Naturally, the varying types and sources of emissions at petroleum and natural gas facilities present a unique set of challenges when it comes to measurement. In a significant change from the original proposed MRR, this proposed rule would require direct measurement of emissions only for the most significant emissions sources. For other sources, it would allow the use of engineering estimates, emission modeling software, or emissions factors. The type of direct or indirect measurement allowable for each specific type of source is set forth in the proposed rule. This added flexibility should make it much more feasible for companies to comply with the monitoring requirements and provide accurate data on their emissions from such widely varying sources.

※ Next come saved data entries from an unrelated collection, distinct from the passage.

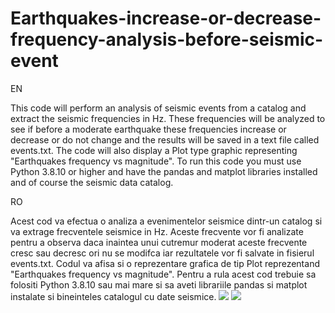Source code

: # Earthquakes-increase-or-decrease-frequency-analysis-before-seismic-event
EN

This code will perform an analysis of seismic events from a catalog and extract the seismic frequencies in Hz. These frequencies will be analyzed to see if before a moderate earthquake these frequencies increase or decrease or do not change and the results will be saved in a text file called events.txt. The code will also display a Plot type graphic representing "Earthquakes frequency vs magnitude". To run this code you must use Python 3.8.10 or higher and have the pandas and matplot libraries installed and of course the seismic data catalog.

RO

Acest cod va efectua o analiza a evenimentelor seismice dintr-un catalog si va extrage frecventele seismice in Hz. Aceste frecvente vor fi analizate pentru a observa daca inaintea unui cutremur moderat aceste frecvente cresc sau decresc ori nu se modifca iar rezultatele vor fi salvate in fisierul events.txt. Codul va afisa si o reprezentare grafica de tip Plot reprezentand "Earthquakes frequency vs magnitude". Pentru a rula acest cod trebuie sa folositi Python 3.8.10 sau mai mare si sa aveti librariile pandas si matplot instalate si bineinteles catalogul cu date seismice.
<img src="https://i.ibb.co/X7r2dqB/image.png"></img>
<img src="https://i.ibb.co/FYGFw8v/image.png"></img>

The Bottom Line: Impact and Implications

The immediate impact of the proposed rule, if finalized, would be significant, but by no means crippling for companies operating in the petroleum and natural gas sector. According to EPA estimates, the proposed rule would apply to approximately 3,000 facilities, 1,200 of which are already required to report under other provisions of the MRR (such as the stationary combustion source requirements). The total cost of compliance to industry would be an estimated $60 million in the first year and $25 million in subsequent years, equating to an average cost per facility of $18,000 in the first year and $8,000 in subsequent years. EPA estimates that the proposed rule would cover approximately 89 percent of fugitive and vented emissions from the sector, and about 85 percent of total combustion, fugitive and vented emissions.

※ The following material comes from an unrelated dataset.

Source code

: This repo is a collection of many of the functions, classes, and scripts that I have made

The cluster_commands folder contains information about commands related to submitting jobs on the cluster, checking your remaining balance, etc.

More significant than the actual costs of complying with the rule are the implications it carries for future regulation of the sector. If Congress does not adopt preemptive climate legislation in this session, EPA has announced its intention to regulate stationary sources of GHG emissions beginning in 2011. It is widely expected that EPA’s stationary source regulations will apply to the same industrial sectors covered by the GHG reporting rule. Thus, this proposed rule sets the stage for the eventual appliction of GHG emissions reduction requirements to the industry, and those requirements will inevitably carry a significantly greater cost. Moreover, given the sector’s significant contribution to the nation’s overall GHG emissions – as mentioned previously, it is the second largest source of anthropogenic emissions of methane, which has a global warming potential 20 times greater than CO2 – it is likely that when the first reliable, facility-level GHG emissions data becomes publicly available in mid-2012, the public calls for emissions reduction requirements or other form of regulation will only increase, possibly hastening the enactment of such regulations or legislation.

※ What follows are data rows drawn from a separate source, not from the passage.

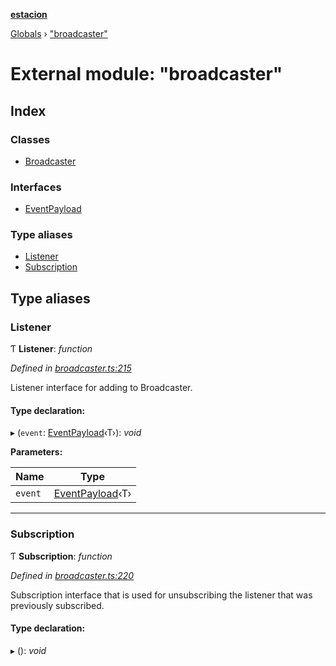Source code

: **[estacion](../README.md)**

[Globals](../README.md) › [&quot;broadcaster&quot;](_broadcaster_.md)

# External module: "broadcaster"

## Index

### Classes

* [Broadcaster](../classes/_broadcaster_.broadcaster.md)

### Interfaces

* [EventPayload](../interfaces/_broadcaster_.eventpayload.md)

### Type aliases

* [Listener](_broadcaster_.md#listener)
* [Subscription](_broadcaster_.md#subscription)

## Type aliases

###  Listener

Ƭ **Listener**: *function*

*Defined in [broadcaster.ts:215](https://github.com/ivandotv/estacion/blob/b673ec5/src/broadcaster.ts#L215)*

Listener interface for adding to Broadcaster.

#### Type declaration:

▸ (`event`: [EventPayload](../interfaces/_broadcaster_.eventpayload.md)‹T›): *void*

**Parameters:**

Name | Type |
------ | ------ |
`event` | [EventPayload](../interfaces/_broadcaster_.eventpayload.md)‹T› |

___

###  Subscription

Ƭ **Subscription**: *function*

*Defined in [broadcaster.ts:220](https://github.com/ivandotv/estacion/blob/b673ec5/src/broadcaster.ts#L220)*

Subscription interface that is used for unsubscribing the listener that was previously subscribed.

#### Type declaration:

▸ (): *void*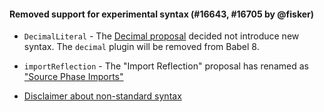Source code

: #### Removed support for experimental syntax (#16643, #16705 by @fisker)

- `DecimalLiteral` - The [Decimal proposal](https://github.com/tc39/proposal-decimal) decided not introduce new syntax. The `decimal` plugin will be removed from Babel 8.
- `importReflection` - The "Import Reflection" proposal has renamed as ["Source Phase Imports"](https://github.com/tc39/proposal-source-phase-imports)

- [Disclaimer about non-standard syntax](https://prettier.io/docs/en/rationale.html#disclaimer-about-non-standard-syntax)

Of course, opportunistic companies in the sector will also see opportunities arising out of the proposed rule. Perhaps most significantly, the requirement to monitor and quantify both vented and fugitive methane emissions will arm facility owners with detailed information regarding how much valuable product they are losing and at what specific sources and locations. This could enable owners to effectively reduce emissions from leaks and other unintentional losses and recover more valuable product for sale on the market. In addition, quantification of the volume and location of CO2 emissions may help operators identify potential market opportunities and spur the development of more cost-effective carbon capture technology to permit carbon sequestration through the use of recovered CO2 in enhanced oil recovery.

These are just a few of the potential benefits of the proposed rule to industry. Entrepreneurial companies in the sector will undoubtedly identify more.